(RECORD EXCERPTS begins)
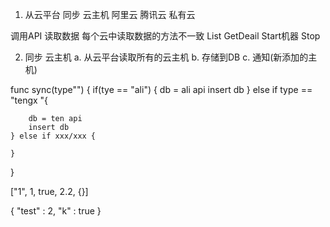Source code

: 

1. 从云平台 同步 云主机
    阿里云
    腾讯云
    私有云

调用API 读取数据
    每个云中读取数据的方法不一致
    List
    GetDeail
    Start机器
    Stop




2. 同步 云主机
    a. 从云平台读取所有的云主机
    b. 存储到DB
    c. 通知(新添加的主机)


func sync(type"") {
    if(tye == "ali") {
        db = ali api
        insert db
    } else if  type == "tengx "{

        db = ten api
        insert db
    } else if xxx/xxx {

    }
}


["1", 1, true, 2.2, {}]


{
    "test" : 2,
    "k" : true
}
(RECORD EXCERPTS ends)
▸ **ABOUT THIS EXERCISE**
The result should be the full set of entries above, restated exactly and without images.

▸ **EXERCISE RESPONSE**
Source code

: 

1. 从云平台 同步 云主机
    阿里云
    腾讯云
    私有云

调用API 读取数据
    每个云中读取数据的方法不一致
    List
    GetDeail
    Start机器
    Stop




2. 同步 云主机
    a. 从云平台读取所有的云主机
    b. 存储到DB
    c. 通知(新添加的主机)


func sync(type"") {
    if(tye == "ali") {
        db = ali api
        insert db
    } else if  type == "tengx "{

        db = ten api
        insert db
    } else if xxx/xxx {

    }
}


["1", 1, true, 2.2, {}]


{
    "test" : 2,
    "k" : true
}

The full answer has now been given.